New Delhi: The Indian Embassy in Washington has extended the contract of SHW Partners LLC, the lobbying firm headed by US President Donald Trump’s ally Jason Miller, for another year till April 2027.
Miller was quickly snapped up by the Indian mission in Washington, days after the Pahalgam terror attack in April 2025. The new contract mirrors the same one extended to SHW last year, and is worth $1.8 million over its duration. The embassy will be paying Miller’s firm $150,000 per month till 23 April, 2027.
“SHW Partner’s representation will encompass providing strategic counsel, tactical planning, and government relations assistance on policy matters before the US Government, the US Congress, state governments, academic institutions, think tanks, and any other relevant stakeholders as required,” a disclosure statement submitted by SHW to the US Department of Justice said.
The disclosure statement was submitted to the US government on 17 June, and was made publicly available recently. The lobbying firm was founded by Miller, a long-time political communications strategist who worked on Trump’s presidential campaign in 2016.
Between November 2025 and April 2026, Miller lobbied heavily for the India-US trade deal. India ramped up its lobbying efforts in the US in the last year, as ties hit a rough patch with differences over trade and the role Trump played in ending the 87-hour conflict between New Delhi and Islamabad.
A review of the disclosures indicate that Miller on the days of 1 and 2 February disclosed at least eight calls to US Trade Representative Jamieson Greer, Secretary of the Treasury Scott Bessent, Secretary of Commerce Howard Lutnick and Susie Wiles, Trump’s Chief of Staff.
Miller spoke with Greer at least 13 times between November 2025 and April 2026. Greer is the main negotiator for the interim trade deal with India, and most recently travelled to New Delhi at the end of June.
The lobbyist for India spoke to Bessent 12 times during the same time period, and Lutnick thrice.
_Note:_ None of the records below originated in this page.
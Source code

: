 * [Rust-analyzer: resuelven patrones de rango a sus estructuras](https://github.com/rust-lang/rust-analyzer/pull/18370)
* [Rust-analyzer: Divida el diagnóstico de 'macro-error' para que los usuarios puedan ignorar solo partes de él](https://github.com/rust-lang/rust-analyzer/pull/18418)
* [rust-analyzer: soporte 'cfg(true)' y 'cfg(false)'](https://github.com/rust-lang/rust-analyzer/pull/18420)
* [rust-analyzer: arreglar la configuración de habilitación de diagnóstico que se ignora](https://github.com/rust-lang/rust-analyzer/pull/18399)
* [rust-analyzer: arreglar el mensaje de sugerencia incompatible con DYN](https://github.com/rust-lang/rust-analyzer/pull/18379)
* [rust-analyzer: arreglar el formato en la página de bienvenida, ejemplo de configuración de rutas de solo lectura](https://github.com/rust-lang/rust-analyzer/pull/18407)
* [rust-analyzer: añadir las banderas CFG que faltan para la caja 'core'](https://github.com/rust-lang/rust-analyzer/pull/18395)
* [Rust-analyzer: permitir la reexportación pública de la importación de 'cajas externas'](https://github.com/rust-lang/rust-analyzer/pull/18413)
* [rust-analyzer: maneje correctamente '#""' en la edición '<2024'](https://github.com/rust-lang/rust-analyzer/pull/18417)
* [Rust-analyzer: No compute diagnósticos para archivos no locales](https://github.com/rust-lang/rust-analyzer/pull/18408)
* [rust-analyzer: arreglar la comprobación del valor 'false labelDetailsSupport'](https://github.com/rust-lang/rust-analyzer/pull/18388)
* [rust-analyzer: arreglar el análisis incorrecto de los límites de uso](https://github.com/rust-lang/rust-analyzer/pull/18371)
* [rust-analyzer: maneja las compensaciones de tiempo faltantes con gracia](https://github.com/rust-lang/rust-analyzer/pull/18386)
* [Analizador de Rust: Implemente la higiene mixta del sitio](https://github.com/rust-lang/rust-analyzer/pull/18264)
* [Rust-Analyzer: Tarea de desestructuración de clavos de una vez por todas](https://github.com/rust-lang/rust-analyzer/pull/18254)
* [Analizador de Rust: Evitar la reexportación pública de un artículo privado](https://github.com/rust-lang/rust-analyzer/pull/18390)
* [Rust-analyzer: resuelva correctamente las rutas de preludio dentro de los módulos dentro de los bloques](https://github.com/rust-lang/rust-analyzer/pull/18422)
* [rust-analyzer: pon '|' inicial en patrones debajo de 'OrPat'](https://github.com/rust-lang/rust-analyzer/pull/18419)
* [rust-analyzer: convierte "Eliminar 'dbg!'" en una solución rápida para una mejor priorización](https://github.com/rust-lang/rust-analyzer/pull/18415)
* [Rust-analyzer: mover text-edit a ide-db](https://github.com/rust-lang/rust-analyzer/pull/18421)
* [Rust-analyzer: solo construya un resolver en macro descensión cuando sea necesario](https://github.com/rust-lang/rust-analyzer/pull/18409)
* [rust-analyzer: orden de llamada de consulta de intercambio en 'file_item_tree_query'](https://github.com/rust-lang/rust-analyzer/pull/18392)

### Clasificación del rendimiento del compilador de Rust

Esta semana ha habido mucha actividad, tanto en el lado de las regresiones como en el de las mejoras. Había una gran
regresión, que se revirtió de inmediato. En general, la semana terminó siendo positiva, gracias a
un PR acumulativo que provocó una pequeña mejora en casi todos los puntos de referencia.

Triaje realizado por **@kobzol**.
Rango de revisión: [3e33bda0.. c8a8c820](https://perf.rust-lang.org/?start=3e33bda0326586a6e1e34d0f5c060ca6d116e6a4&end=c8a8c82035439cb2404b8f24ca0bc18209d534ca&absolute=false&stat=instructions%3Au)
He coordinated with Wiles’ office ahead of the announcement of the successful negotiations between India and the US on 2 February for an interim trade deal.
Trump and Modi spoke on 2 February before making the announcement. However, the deal has remained in cold storage until the US is able to build its tariff architecture, after its Supreme Court struck down the earlier duties imposed on imports by Trump under the International Emergency Economic Powers Act (IEEPA).
In March and April, Miller was in touch with Francis Brooke, the Acting Assistant Secretary of International Affairs in the Treasury Department apart from remaining in touch with Greer. Miller also met with US Ambassador to India, Sergio Gor, thrice between November and December 2025.
Gor was the then ambassador-designate, before formally taking over his post in New Delhi in January 2026. Miller attended a reception hosted by Gor, while also meeting with Dan Driscoll, the powerful US Secretary of the Army. Driscoll made his maiden visit to New Delhi in January 2026.
India has sought to engage more intensively with lobbyists in the last year, since Trump assumed the presidency in January 2025. India-US ties have seen a soft thaw, with President Trump and Prime Minister Modi holding a bilateral meeting on the margins of the G7 summit in France last month.
Miller is considered a close Trump ally. He worked on Trump’s 2016 campaign for the White House as a senior communications adviser and was slated to become the White House Communications Director in 2017, but withdrew following allegations of an extramarital affair with a campaign staffer. Eight years later, Miller worked on Trump’s 2024 presidential campaign before founding SHW.
Lobbying is legal in the US, as long as all agents are registered under FARA—Foreign Agents Registration Act—and file disclosures as required by law. India has hired a number of firms through history, but in the months after the Pahalgam terror attack and Operation Sindoor, it expanded its lobbying efforts, hiring more firms including Mercury Public Affairs last August.
Mercury Public Affairs was co-chaired by Susie Wiles, the incumbent Chief of Staff for Trump, from 2022 till 2024.